Kutsal alanı çevreleyen stoadan bölümler kazılar sırasında ortaya çıkarıldı. Magnesia’nın diğer önemli yapılarından biri de bugün mil altında kalarak ortadan kaybolmuş olan agorası. Agoraya, Artemis kutsal alanından kutsal bir kapıdan giriliyor. Propylon tümüyle ortaya çıkartılmış. Agora 26 000 metrekarelik boyutu ve 414 sütunu ile dönemin en büyük çarşıları arasında yer alıyordu. Magnesia’da eski çalışmalarda Bizans dönemine ait olduğu düşünülen yapının, 1989-2001 yılarında yapılan kazı çalışmaları sonucu Homeros’un “Odyseia” adlı eserinden tanıdığımız köpek bacaklı Skylla’nın macerasını anlatan kabartmalarla betimlenmiş başlıkların kullanıldığı Roma dönemine ait “Çarşı Bazilikası” olduğu anlaşıldı.
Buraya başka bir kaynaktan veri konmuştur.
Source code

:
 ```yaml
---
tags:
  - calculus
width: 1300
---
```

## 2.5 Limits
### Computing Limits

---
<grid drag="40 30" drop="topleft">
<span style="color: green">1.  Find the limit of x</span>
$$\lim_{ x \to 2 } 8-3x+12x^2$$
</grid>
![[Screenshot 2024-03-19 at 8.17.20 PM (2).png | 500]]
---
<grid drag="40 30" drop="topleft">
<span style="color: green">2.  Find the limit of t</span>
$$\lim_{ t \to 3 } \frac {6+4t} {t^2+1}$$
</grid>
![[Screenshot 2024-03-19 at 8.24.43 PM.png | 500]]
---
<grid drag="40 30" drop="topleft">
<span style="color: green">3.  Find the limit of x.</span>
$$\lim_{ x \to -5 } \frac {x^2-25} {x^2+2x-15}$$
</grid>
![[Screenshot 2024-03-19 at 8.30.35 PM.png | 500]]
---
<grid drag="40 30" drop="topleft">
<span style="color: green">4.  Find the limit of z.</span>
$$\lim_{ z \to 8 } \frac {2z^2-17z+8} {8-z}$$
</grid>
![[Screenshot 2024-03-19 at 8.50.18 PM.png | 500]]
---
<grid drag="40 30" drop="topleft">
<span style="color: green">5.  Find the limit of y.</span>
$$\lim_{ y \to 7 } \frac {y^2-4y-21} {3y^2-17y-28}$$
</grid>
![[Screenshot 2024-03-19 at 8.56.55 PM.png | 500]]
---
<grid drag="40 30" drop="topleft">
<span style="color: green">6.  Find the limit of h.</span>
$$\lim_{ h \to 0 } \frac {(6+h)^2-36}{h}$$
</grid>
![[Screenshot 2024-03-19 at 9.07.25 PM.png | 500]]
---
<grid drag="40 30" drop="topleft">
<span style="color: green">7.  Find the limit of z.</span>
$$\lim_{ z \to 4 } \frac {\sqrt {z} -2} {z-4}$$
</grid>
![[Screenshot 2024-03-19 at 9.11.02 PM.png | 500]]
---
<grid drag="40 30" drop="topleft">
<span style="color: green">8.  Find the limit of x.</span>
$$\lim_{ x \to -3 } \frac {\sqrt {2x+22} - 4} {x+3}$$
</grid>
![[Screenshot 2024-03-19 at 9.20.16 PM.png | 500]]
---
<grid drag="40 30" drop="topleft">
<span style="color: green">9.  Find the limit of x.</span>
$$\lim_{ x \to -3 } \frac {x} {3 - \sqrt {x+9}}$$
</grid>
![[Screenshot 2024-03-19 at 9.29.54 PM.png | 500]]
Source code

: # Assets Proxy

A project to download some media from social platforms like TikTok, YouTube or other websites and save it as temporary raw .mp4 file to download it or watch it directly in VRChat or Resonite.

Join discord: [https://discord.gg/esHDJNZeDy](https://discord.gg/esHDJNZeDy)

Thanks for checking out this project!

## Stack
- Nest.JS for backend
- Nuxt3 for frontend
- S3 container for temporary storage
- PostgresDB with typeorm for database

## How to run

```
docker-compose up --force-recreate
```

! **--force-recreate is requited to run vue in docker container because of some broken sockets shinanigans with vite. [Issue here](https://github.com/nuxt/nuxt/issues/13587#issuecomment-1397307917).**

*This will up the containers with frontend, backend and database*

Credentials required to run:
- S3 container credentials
Dini amaçlı törenlerde kullanılmak üzere yapılmakta iken heyelan nedeniyle yarım kalmış bir yapı olan Theatron, 32 kişilik Latrina (genel tuvalet) ile birlikte Magnesia’nın önemli yapıları arasında yerini aldı. Magnesia’da bugün kısmen görülebilen diğer yapılar arasında ise, Milet’teki Faustina Hamamı’nın bir kopyası olan hamam, Odeon, Stadion, spor ağırlıklı bir eğitim merkezi olan Gymnasion, Roma tapınağı, Bizans suru ve 5. Yüzyıl’a ait enine planlı Çerkez Musa Camii sayılabilir.
Magnesia Antik Kenti’ne İzmir-Aydın Otoyolu’nu kullanarak gidebilirsiniz.Bir saatlik yolculuğun ardından Ortaklar sapağından sonra antik kente birkaç kilometrelik yolculuk yeterli.Dilerseniz trenle Ortaklar’a gidebilir, oradan bir minibüsle antik kente ulaşabilirsiniz.
Yolculuğumuz sırasında Germencik yakınlarında, sepet ören ailelerin bir arada yaşadığı mahalleye de uğradık. Sohbet ettik, hasırların nasıl yapıldığını öğrendik, fotoğraf çektik.
Zamanın nasıl geçtiğini anlamadık. Son durağımız yine Belevi Gölü'nün yanıbaşındaki kır lokantasıydı. Bir tek bulutun olmadığı gökyüzünde güneşin dağlarla kavuşmasını izleyerek, birer bardak şarabın eşliğinde günü noktaladık.